▶ **Data**

........

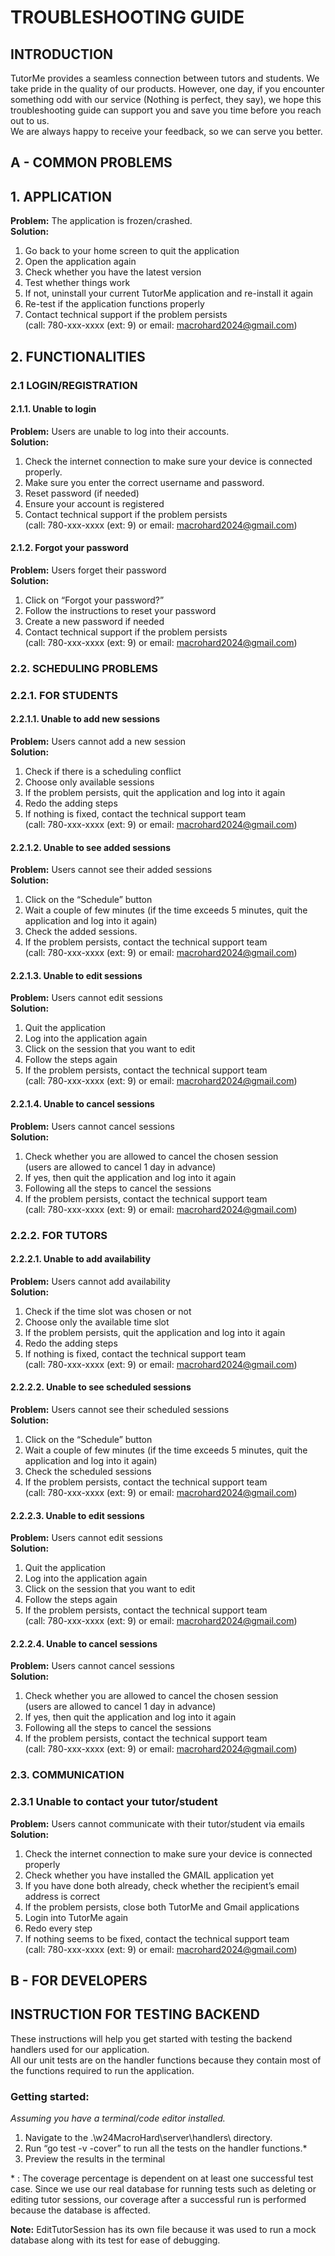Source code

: # TROUBLESHOOTING GUIDE
## INTRODUCTION
TutorMe provides a seamless connection between tutors and students. We take pride in the quality
of our products. However, one day, if you encounter something odd with our service
(Nothing is perfect, they say), we hope this troubleshooting guide can support you and save you time
before you reach out to us.  
We are always happy to receive your feedback, so we can serve you better.

## A - COMMON PROBLEMS
## 1. APPLICATION
**Problem:** The application is frozen/crashed.  
**Solution:**
1. Go back to your home screen to quit the application
2. Open the application again
3. Check whether you have the latest version
4. Test whether things work
5. If not, uninstall your current TutorMe application and re-install it again
6. Re-test if the application functions properly
7. Contact technical support if the problem persists  
   (call: 780-xxx-xxxx (ext: 9) or email:  macrohard2024@gmail.com)

## 2. FUNCTIONALITIES
### 2.1 LOGIN/REGISTRATION
#### 2.1.1. **Unable to login**
**Problem:** Users are unable to log into their accounts.   
**Solution:**
1. Check the internet connection to make sure your device is connected properly.
2. Make sure you enter the correct username and password.
3. Reset password (if needed)
4. Ensure your account is registered
5. Contact technical support if the problem persists  
   (call: 780-xxx-xxxx (ext: 9) or email:  macrohard2024@gmail.com)

#### 2.1.2. **Forgot your password**
**Problem:** Users forget their password  
**Solution:**
1. Click on “Forgot your password?”
2. Follow the instructions to reset your password
3. Create a new password if needed
4. Contact technical support if the problem persists  
   (call: 780-xxx-xxxx (ext: 9) or email:  macrohard2024@gmail.com)

### 2.2. SCHEDULING PROBLEMS
### 2.2.1. FOR STUDENTS
#### 2.2.1.1. **Unable to add new sessions**
**Problem:** Users cannot add a new session  
**Solution:**
1. Check if there is a scheduling conflict
2. Choose only available sessions
3. If the problem persists, quit the application and log into it again
4. Redo the adding steps
5. If nothing is fixed, contact the technical support team  
   (call: 780-xxx-xxxx (ext: 9) or email:  macrohard2024@gmail.com)

#### 2.2.1.2. **Unable to see added sessions**
**Problem:** Users cannot see their added sessions  
**Solution:**
1. Click on the “Schedule” button
2. Wait a couple of few minutes (if the time exceeds 5 minutes, quit the application and log into it again)
3. Check the added sessions.
4. If the problem persists, contact the technical support team  
   (call: 780-xxx-xxxx (ext: 9) or email:  macrohard2024@gmail.com)

#### 2.2.1.3. **Unable to edit sessions**
**Problem:** Users cannot edit sessions  
**Solution:**
1. Quit the application
2. Log into the application again
3. Click on the session that you want to edit
4. Follow the steps again
5. If the problem persists, contact the technical support team  
   (call: 780-xxx-xxxx (ext: 9) or email:  macrohard2024@gmail.com)

#### 2.2.1.4. **Unable to cancel sessions**
**Problem:** Users cannot cancel sessions  
**Solution:**
1. Check whether you are allowed to cancel the chosen session  
   (users are allowed to cancel 1 day in advance)
2. If yes, then quit the application and log into it again
3. Following all the steps to cancel the sessions
4. If the problem persists, contact the technical support team  
   (call: 780-xxx-xxxx (ext: 9) or email:  macrohard2024@gmail.com)


### 2.2.2. FOR TUTORS
#### 2.2.2.1. **Unable to add availability**
**Problem:** Users cannot add availability  
**Solution:**
1. Check if the time slot was chosen or not
2. Choose only the available time slot
3. If the problem persists, quit the application and log into it again
4. Redo the adding steps
5. If nothing is fixed, contact the technical support team  
   (call: 780-xxx-xxxx (ext: 9) or email:  macrohard2024@gmail.com)

#### 2.2.2.2. **Unable to see scheduled sessions**
**Problem:** Users cannot see their scheduled sessions  
**Solution:**
1. Click on the “Schedule” button
2. Wait a couple of few minutes (if the time exceeds 5 minutes, quit the application and log into it again)
3. Check the scheduled sessions
4. If the problem persists, contact the technical support team  
   (call: 780-xxx-xxxx (ext: 9) or email:  macrohard2024@gmail.com)

#### 2.2.2.3. **Unable to edit sessions**
**Problem:** Users cannot edit sessions  
**Solution:**
1. Quit the application
2. Log into the application again
3. Click on the session that you want to edit
4. Follow the steps again
5. If the problem persists, contact the technical support team  
   (call: 780-xxx-xxxx (ext: 9) or email:  macrohard2024@gmail.com)

#### 2.2.2.4. **Unable to cancel sessions**
**Problem:** Users cannot cancel sessions  
**Solution:**
1. Check whether you are allowed to cancel the chosen session  
   (users are allowed to cancel 1 day in advance)
2. If yes, then quit the application and log into it again
3. Following all the steps to cancel the sessions
4. If the problem persists, contact the technical support team  
   (call: 780-xxx-xxxx (ext: 9) or email:  macrohard2024@gmail.com)

### 2.3. COMMUNICATION
### 2.3.1 **Unable to contact your tutor/student**
**Problem:** Users cannot communicate with their tutor/student via emails  
**Solution:**
1. Check the internet connection to make sure your device is connected properly
2. Check whether you have installed the GMAIL application yet
3. If you have done both already, check whether the recipient’s email address is correct
4. If the problem persists, close both TutorMe and Gmail applications
5. Login into TutorMe again
6. Redo every step
7. If nothing seems to be fixed, contact the technical support team  
   (call: 780-xxx-xxxx (ext: 9) or email:  macrohard2024@gmail.com)  

## B - FOR DEVELOPERS
## INSTRUCTION FOR TESTING BACKEND
These instructions will help you get started with testing the backend handlers used for our application.  
All our unit tests are on the handler functions because they contain most of the functions required 
to run the application.  
### Getting started:
*Assuming you have a terminal/code editor installed.*
1. Navigate to the .\w24MacroHard\server\handlers\ directory.
2. Run “go test -v -cover” to run all the tests on the handler functions.*
3. Preview the results in the terminal

\* : The coverage percentage is dependent on at least one successful test case. Since we use our real database for running tests such as deleting or editing tutor sessions, our coverage after a successful run is performed because the database is affected.

**Note:** EditTutorSession has its own file because it was used to run a mock database along with its test for ease of debugging.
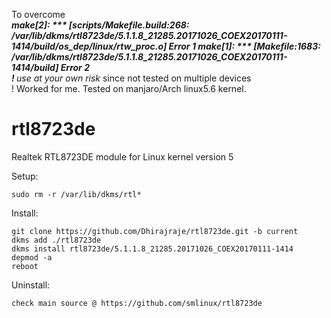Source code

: To overcome <br><i><b>make[2]: *** [scripts/Makefile.build:268: /var/lib/dkms/rtl8723de/5.1.1.8_21285.20171026_COEX20170111-1414/build/os_dep/linux/rtw_proc.o] Error 1 make[1]: *** [Makefile:1683: /var/lib/dkms/rtl8723de/5.1.1.8_21285.20171026_COEX20170111-1414/build] Error 2</b></i> </br>
<i><b>! </b> use at your own risk</i> since not tested on multiple devices</br>
! Worked for me. Tested on manjaro/Arch linux5.6 kernel.
# rtl8723de
Realtek RTL8723DE module for Linux kernel version 5

Setup:

    sudo rm -r /var/lib/dkms/rtl*


Install:

    git clone https://github.com/Dhirajraje/rtl8723de.git -b current
    dkms add ./rtl8723de
    dkms install rtl8723de/5.1.1.8_21285.20171026_COEX20170111-1414
    depmod -a
    reboot

Uninstall:

    check main source @ https://github.com/smlinux/rtl8723de
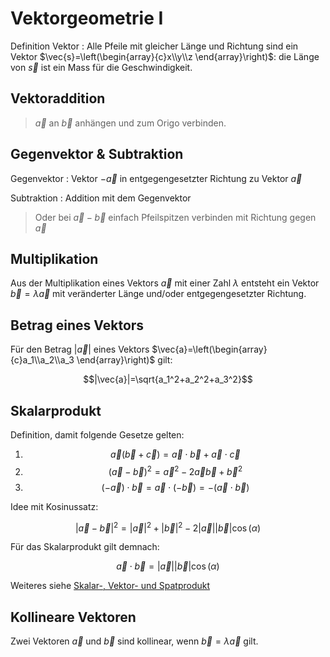 # Vektorgeometrie I

Definition Vektor
: Alle Pfeile mit gleicher Länge und Richtung sind ein Vektor $\vec{s}=\left(\begin{array}{c}x\\y\\z \end{array}\right)$: die Länge von $\vec{s}$ ist ein Mass für die Geschwindigkeit.

## Vektoraddition

> $\vec{a}$ an $\vec{b}$ anhängen und zum Origo verbinden.

## Gegenvektor & Subtraktion

Gegenvektor
: Vektor $-\vec{a}$ in entgegengesetzter Richtung zu Vektor $\vec{a}$

Subtraktion
: Addition mit dem Gegenvektor

> Oder bei $\vec{a}-\vec{b}$ einfach Pfeilspitzen verbinden mit Richtung gegen $\vec{a}$

## Multiplikation
Aus der Multiplikation eines Vektors $\vec{a}$ mit einer Zahl $\lambda$ entsteht ein Vektor $\vec{b} = \lambda\vec{a}$ mit veränderter Länge und/oder entgegengesetzter Richtung.

## Betrag eines Vektors

Für den Betrag $|\vec{a}|$ eines Vektors $\vec{a}=\left(\begin{array}{c}a_1\\a_2\\a_3 \end{array}\right)$ gilt:

$$|\vec{a}|=\sqrt{a_1^2+a_2^2+a_3^2}$$

## Skalarprodukt
Definition, damit folgende Gesetze gelten:


1.  $$\vec{a}(\vec{b}+\vec{c})=\vec{a}\cdot\vec{b} + \vec{a}\cdot\vec{c}$$
2.  $$(\vec{a}-\vec{b})^2=\vec{a}^2-2\vec{a}\vec{b} + \vec{b}^2$$
3.  $$(-\vec{a})\cdot\vec{b}=\vec{a}\cdot(-\vec{b})=-(\vec{a}\cdot\vec{b})$$


Idee mit Kosinussatz:

$$|\vec{a}-\vec{b}|^2=|\vec{a}|^2 + |\vec{b}|^2 - 2|\vec{a}||\vec{b}|\cos(\alpha)$$

Für das Skalarprodukt gilt demnach:

$$\vec{a}\cdot\vec{b}=|\vec{a}||\vec{b}|\cos(\alpha)$$

Weiteres siehe [Skalar-, Vektor- und Spatprodukt](s-v-spProd.md)

## Kollineare Vektoren
Zwei Vektoren $\vec{a}$ und $\vec{b}$ sind kollinear, wenn $\vec{b}=\lambda\vec{a}$ gilt.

........

The line containing "## 1. APPLICATION" marks where the copy ends; print every line before it from the start of the records, and that line too, but no pictures.

Source code

: # TROUBLESHOOTING GUIDE
## INTRODUCTION
TutorMe provides a seamless connection between tutors and students. We take pride in the quality
of our products. However, one day, if you encounter something odd with our service
(Nothing is perfect, they say), we hope this troubleshooting guide can support you and save you time
before you reach out to us.  
We are always happy to receive your feedback, so we can serve you better.

## A - COMMON PROBLEMS
## 1. APPLICATION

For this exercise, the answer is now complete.